Mowgli's Andy Serkis: Portraying bear was more difficult than ape
Andy Serkis describes challenges of making Mowgli
Andy Serkis is best known for his brilliant performances in motion-capture acting and voice work roles, from The Lord Of The Rings' Gollum to simian leader Caesar from the Planet Of The Apes series.
Now, the 54-year-old English actor-director is taking on another animal species, portraying Baloo the bear in Mowgli: Legend Of The Jungle, which he also directed and premieres on Netflix on Dec 7.
He reinvents Rudyard Kipling's beloved masterpiece, in which a boy torn between two worlds accepts his destiny and becomes a legend.
Mowgli (Rohan Chand) has never belonged in either the jungle or the world of man, and now he must navigate the dangers of each on a journey to discover where he truly belongs.
Christian Bale, Cate Blanchett, Benedict Cumberbatch, Freida Pinto, Matthew Rhys and Naomie Harris lead an all-star cast in this fantasy adventure.

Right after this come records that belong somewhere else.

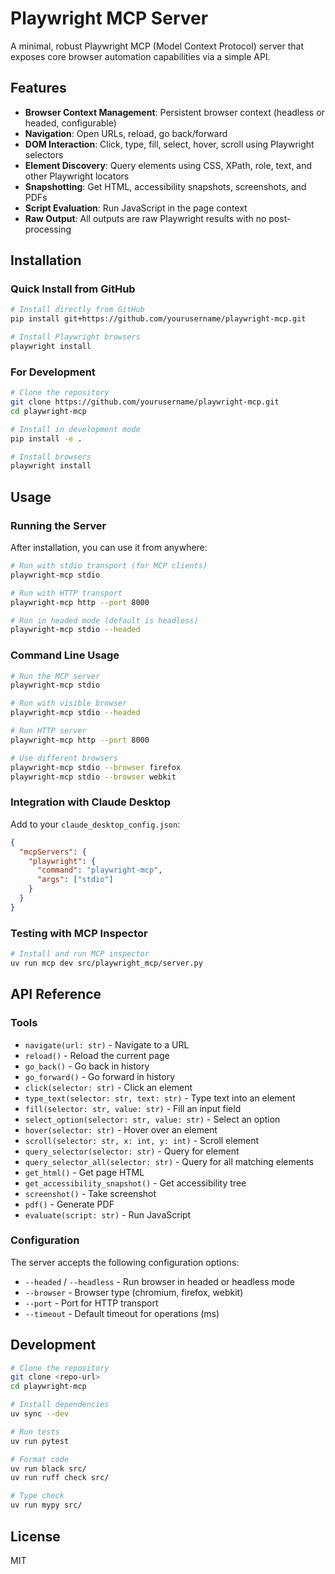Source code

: # Playwright MCP Server

A minimal, robust Playwright MCP (Model Context Protocol) server that exposes core browser automation capabilities via a simple API.

## Features

- **Browser Context Management**: Persistent browser context (headless or headed, configurable)
- **Navigation**: Open URLs, reload, go back/forward
- **DOM Interaction**: Click, type, fill, select, hover, scroll using Playwright selectors
- **Element Discovery**: Query elements using CSS, XPath, role, text, and other Playwright locators
- **Snapshotting**: Get HTML, accessibility snapshots, screenshots, and PDFs
- **Script Evaluation**: Run JavaScript in the page context
- **Raw Output**: All outputs are raw Playwright results with no post-processing

## Installation

### Quick Install from GitHub

```bash
# Install directly from GitHub
pip install git+https://github.com/yourusername/playwright-mcp.git

# Install Playwright browsers
playwright install
```

### For Development

```bash
# Clone the repository
git clone https://github.com/yourusername/playwright-mcp.git
cd playwright-mcp

# Install in development mode
pip install -e .

# Install browsers
playwright install
```

## Usage

### Running the Server

After installation, you can use it from anywhere:

```bash
# Run with stdio transport (for MCP clients)
playwright-mcp stdio

# Run with HTTP transport
playwright-mcp http --port 8000

# Run in headed mode (default is headless)
playwright-mcp stdio --headed
```

### Command Line Usage

```bash
# Run the MCP server
playwright-mcp stdio

# Run with visible browser
playwright-mcp stdio --headed

# Run HTTP server
playwright-mcp http --port 8000

# Use different browsers
playwright-mcp stdio --browser firefox
playwright-mcp stdio --browser webkit
```

### Integration with Claude Desktop

Add to your `claude_desktop_config.json`:

```json
{
  "mcpServers": {
    "playwright": {
      "command": "playwright-mcp",
      "args": ["stdio"]
    }
  }
}
```

### Testing with MCP Inspector

```bash
# Install and run MCP inspector
uv run mcp dev src/playwright_mcp/server.py
```

## API Reference

### Tools

- `navigate(url: str)` - Navigate to a URL
- `reload()` - Reload the current page
- `go_back()` - Go back in history
- `go_forward()` - Go forward in history
- `click(selector: str)` - Click an element
- `type_text(selector: str, text: str)` - Type text into an element
- `fill(selector: str, value: str)` - Fill an input field
- `select_option(selector: str, value: str)` - Select an option
- `hover(selector: str)` - Hover over an element
- `scroll(selector: str, x: int, y: int)` - Scroll element
- `query_selector(selector: str)` - Query for element
- `query_selector_all(selector: str)` - Query for all matching elements
- `get_html()` - Get page HTML
- `get_accessibility_snapshot()` - Get accessibility tree
- `screenshot()` - Take screenshot
- `pdf()` - Generate PDF
- `evaluate(script: str)` - Run JavaScript

### Configuration

The server accepts the following configuration options:

- `--headed` / `--headless` - Run browser in headed or headless mode
- `--browser` - Browser type (chromium, firefox, webkit)
- `--port` - Port for HTTP transport
- `--timeout` - Default timeout for operations (ms)

## Development

```bash
# Clone the repository
git clone <repo-url>
cd playwright-mcp

# Install dependencies
uv sync --dev

# Run tests
uv run pytest

# Format code
uv run black src/
uv run ruff check src/

# Type check
uv run mypy src/
```

## License

MIT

Serkis, who was in town this month for the Netflix See What's Next: Asia event, told The New Paper in a round-table interview that capturing Baloo proved to be "a little (more) difficult physically" than any member of the primate family.
He said: "The bear is a big quadruped. With a lot of our animals that we capture, we use two people. We would have our A-list actor playing at the front and someone playing the back end. Translating the actor's facial expressions into a non-humanoid face was the most difficult.

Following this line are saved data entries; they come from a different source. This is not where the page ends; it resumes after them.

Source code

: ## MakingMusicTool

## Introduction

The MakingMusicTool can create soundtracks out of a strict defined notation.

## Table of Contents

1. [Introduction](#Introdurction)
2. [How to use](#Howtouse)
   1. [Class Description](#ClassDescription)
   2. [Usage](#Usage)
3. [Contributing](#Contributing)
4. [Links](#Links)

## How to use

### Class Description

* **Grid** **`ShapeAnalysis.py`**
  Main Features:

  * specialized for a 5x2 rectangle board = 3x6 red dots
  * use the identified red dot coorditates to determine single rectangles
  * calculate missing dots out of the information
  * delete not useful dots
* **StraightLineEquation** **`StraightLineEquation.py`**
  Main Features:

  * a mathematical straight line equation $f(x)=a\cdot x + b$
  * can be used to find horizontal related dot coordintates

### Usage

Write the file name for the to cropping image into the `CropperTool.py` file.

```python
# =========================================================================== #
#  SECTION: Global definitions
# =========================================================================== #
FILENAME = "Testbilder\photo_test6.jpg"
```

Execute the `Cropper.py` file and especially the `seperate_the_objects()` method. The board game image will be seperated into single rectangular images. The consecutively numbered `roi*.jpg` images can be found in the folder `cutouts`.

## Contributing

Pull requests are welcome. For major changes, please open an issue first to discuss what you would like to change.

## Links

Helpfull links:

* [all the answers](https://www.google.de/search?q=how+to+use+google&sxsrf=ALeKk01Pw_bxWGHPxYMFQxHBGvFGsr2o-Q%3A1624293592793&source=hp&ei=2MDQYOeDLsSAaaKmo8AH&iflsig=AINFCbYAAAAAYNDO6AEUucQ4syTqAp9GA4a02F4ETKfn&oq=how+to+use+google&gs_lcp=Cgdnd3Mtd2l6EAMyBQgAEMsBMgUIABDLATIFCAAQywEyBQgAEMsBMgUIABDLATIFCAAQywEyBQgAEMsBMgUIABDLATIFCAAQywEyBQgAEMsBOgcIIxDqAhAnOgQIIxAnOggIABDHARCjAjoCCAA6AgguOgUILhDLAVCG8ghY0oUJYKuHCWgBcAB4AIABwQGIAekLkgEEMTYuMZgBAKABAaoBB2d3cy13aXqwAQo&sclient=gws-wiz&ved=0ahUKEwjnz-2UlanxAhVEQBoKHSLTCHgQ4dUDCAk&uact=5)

"Take a character like Gollum. My facial structure is similar to his, but if you're looking into the face of a bear, wolf or tiger, it is a completely different structure. We had to design the animals very carefully so that you could see the actors' faces in them."
The father of three, who has been working on Mowgli for five years, oversaw the entire film, but the "most challenging" feat was juggling the dual role of actor and director.
Serkis said: "When you're directing, you're also directing the music, the animation, the live-action performances, and I loved every single aspect.
"We had already cast all the other characters and then we had to find Baloo. When we were searching for potential actors, a number of people turned around to me and said, 'Why don't you do it? You've got to be in it.'"
Mowgli's release was delayed numerous times to improve the visual effects and to create space between itself and the 2016 release of Walt Disney Pictures' own Jungle Book adaptation.
Then in July, the original studio Warner Bros Pictures sold the rights for the film to Netflix.
It is set to be released in select theatres in North America tomorrow, followed by its subsequent digital Netflix release.
Despite the hiccups, Serkis insisted he is "delighted" that Mowgli can now be seen "immediately across all platforms".
He said: "I am very interested in next-generation storytelling and how stories will be received in the future.
"I love that there is a 3D version of Mowgli and I think people will see that in the cinema. Equally, it has an intimacy - it is not just a cinema spectacle, it works across all mediums.
"And what I love about Netflix is the global reach. It places as much importance on the regional audiences as North America."